AF: And then, how much is rewritten through improvisation?
IS: With The Delta I rewrote everything based on improvisation. In a way I think I over-improvised before shooting that film. There were several months of rehearsals which was a slow acquisition of various people who had become part of the troop. And we would do scenes within the locations, but we would no longer be shooting them. I would rewrite based on videotapes that I would take, and the script would transform, but ultimately, I think that for non-actors to have gone through the scenes so many times affects the performance quality. It's not as easy for them to do something over and over, so I think I just over-worked on some level on The Delta .
AF: But at the same time losing your lead at the last minute must have freshened it up a little.
IS: It did, it did. And what really happened was I lost the lead actor; we'd cast this young kid from Mississippi we met at a bar downtown as the lead, as this closeted gay teenager, and I think the combination of the emotional pressures of trying to play this character, who was sort of conflicted, as well as the professional pressures of trying to suddenly be a part of a film project run by a bunch of high-powered New Yorkers, who were living at a certain speed and expected a certain kind of drive, was just too much for this kid, and he ended up disappearing about a week before we were supposed to start shooting. We then had to stop, go on hiatus, everyone went home, the crew had to go home, and we spent another month and a half, myself, Margot and the Vietnamese actor Thang Chan, who was at that point living with us, driving around and going to bars in St Louis and Nashville. Bars were really good for us, and raves. These three very separate characters who were in search of an actor.

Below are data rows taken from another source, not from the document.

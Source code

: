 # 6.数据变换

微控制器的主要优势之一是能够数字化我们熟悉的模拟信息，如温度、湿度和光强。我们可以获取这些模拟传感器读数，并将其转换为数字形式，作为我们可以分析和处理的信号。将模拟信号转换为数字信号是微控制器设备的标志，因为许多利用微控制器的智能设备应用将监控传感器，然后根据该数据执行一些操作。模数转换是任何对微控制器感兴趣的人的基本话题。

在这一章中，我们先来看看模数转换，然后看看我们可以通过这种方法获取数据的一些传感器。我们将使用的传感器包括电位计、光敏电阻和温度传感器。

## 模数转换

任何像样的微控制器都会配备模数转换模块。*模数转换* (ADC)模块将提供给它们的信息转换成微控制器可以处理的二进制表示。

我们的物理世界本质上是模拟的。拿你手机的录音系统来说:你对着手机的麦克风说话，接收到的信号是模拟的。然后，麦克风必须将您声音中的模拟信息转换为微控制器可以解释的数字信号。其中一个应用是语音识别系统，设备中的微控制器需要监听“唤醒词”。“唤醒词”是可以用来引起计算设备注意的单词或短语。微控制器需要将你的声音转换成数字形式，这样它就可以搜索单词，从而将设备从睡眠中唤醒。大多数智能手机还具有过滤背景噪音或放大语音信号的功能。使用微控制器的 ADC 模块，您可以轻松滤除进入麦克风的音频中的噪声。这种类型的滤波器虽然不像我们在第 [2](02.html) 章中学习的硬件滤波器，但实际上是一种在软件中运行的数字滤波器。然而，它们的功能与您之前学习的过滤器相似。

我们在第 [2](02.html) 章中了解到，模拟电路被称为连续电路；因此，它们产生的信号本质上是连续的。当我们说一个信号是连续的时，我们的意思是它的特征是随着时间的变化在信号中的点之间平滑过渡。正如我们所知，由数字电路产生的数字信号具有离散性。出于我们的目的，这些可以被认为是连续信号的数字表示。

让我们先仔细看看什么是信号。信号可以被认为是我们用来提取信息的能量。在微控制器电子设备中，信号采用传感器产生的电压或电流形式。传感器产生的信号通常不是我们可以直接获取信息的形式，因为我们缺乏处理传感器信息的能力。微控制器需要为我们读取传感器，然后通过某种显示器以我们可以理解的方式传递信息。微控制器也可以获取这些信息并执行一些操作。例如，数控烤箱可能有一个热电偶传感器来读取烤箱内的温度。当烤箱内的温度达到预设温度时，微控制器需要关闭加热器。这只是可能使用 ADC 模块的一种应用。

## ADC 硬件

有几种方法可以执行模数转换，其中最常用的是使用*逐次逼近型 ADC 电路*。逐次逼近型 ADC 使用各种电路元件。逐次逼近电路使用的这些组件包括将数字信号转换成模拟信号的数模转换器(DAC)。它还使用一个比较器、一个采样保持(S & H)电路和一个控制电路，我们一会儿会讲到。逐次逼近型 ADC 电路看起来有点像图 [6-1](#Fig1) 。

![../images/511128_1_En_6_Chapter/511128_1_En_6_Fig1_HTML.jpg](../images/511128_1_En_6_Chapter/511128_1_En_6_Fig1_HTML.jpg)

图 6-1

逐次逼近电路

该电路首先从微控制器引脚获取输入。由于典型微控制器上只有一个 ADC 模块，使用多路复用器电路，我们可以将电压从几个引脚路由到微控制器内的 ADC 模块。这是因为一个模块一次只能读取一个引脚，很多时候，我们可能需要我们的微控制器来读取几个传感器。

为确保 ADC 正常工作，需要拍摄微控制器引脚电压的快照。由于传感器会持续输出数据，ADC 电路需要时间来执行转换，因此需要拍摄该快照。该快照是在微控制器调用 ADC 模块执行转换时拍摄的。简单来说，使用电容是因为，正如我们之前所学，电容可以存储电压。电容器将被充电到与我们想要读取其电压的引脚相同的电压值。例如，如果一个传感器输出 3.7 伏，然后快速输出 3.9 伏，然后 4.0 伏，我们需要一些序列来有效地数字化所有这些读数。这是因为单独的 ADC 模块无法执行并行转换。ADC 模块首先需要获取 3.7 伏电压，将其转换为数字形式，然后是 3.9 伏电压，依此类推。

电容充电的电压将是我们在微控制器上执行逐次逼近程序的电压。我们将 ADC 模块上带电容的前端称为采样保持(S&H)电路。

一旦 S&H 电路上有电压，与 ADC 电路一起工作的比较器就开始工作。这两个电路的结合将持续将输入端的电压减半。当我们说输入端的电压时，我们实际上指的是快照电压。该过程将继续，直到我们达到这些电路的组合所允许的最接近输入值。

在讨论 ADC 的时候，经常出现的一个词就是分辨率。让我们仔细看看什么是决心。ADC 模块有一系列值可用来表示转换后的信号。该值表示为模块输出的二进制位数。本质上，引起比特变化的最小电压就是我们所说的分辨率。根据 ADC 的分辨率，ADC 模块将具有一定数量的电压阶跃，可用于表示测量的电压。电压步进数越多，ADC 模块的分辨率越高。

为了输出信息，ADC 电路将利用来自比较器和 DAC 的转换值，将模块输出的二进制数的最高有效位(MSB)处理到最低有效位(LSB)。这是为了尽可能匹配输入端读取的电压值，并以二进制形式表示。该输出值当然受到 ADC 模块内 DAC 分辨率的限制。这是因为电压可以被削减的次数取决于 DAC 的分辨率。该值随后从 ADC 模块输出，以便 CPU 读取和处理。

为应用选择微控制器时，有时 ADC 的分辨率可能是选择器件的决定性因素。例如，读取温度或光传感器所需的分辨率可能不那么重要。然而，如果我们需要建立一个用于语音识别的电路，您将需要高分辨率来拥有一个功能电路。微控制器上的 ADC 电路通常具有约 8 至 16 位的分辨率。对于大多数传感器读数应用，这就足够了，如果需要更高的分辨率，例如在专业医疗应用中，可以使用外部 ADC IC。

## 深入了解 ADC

AF: Did that Mississippi guy wind up acting later?
IS: No. But he did wind up contacting me about five years ago, which was probably five years after the film, because he'd seen the film.
AF: I'm curious about that kind of regret, that kind of lost opportunity for someone outside the center. It must weigh on your mind.
IS: Maybe. He told me he regretted it, I didn't know him actually well enough to know how deep that regret was. What I'm more familiar with is the conflict you create for the people you do cast who are in the film who don't become actors. You've given them an experience that they can't re-create, and I think each person that I worked with probably had a different experience. They've all gone back to their lives, and you feel some guilt and sense of responsibility about that. Forty Shades of Blue was a different situation in which I decided to work with professional actors, and I worked with a co-writer, Michael Rohatyn, four or five years on the script,
AF: How did he come to be a writer, as opposed to the original music credit he has on The Delta ?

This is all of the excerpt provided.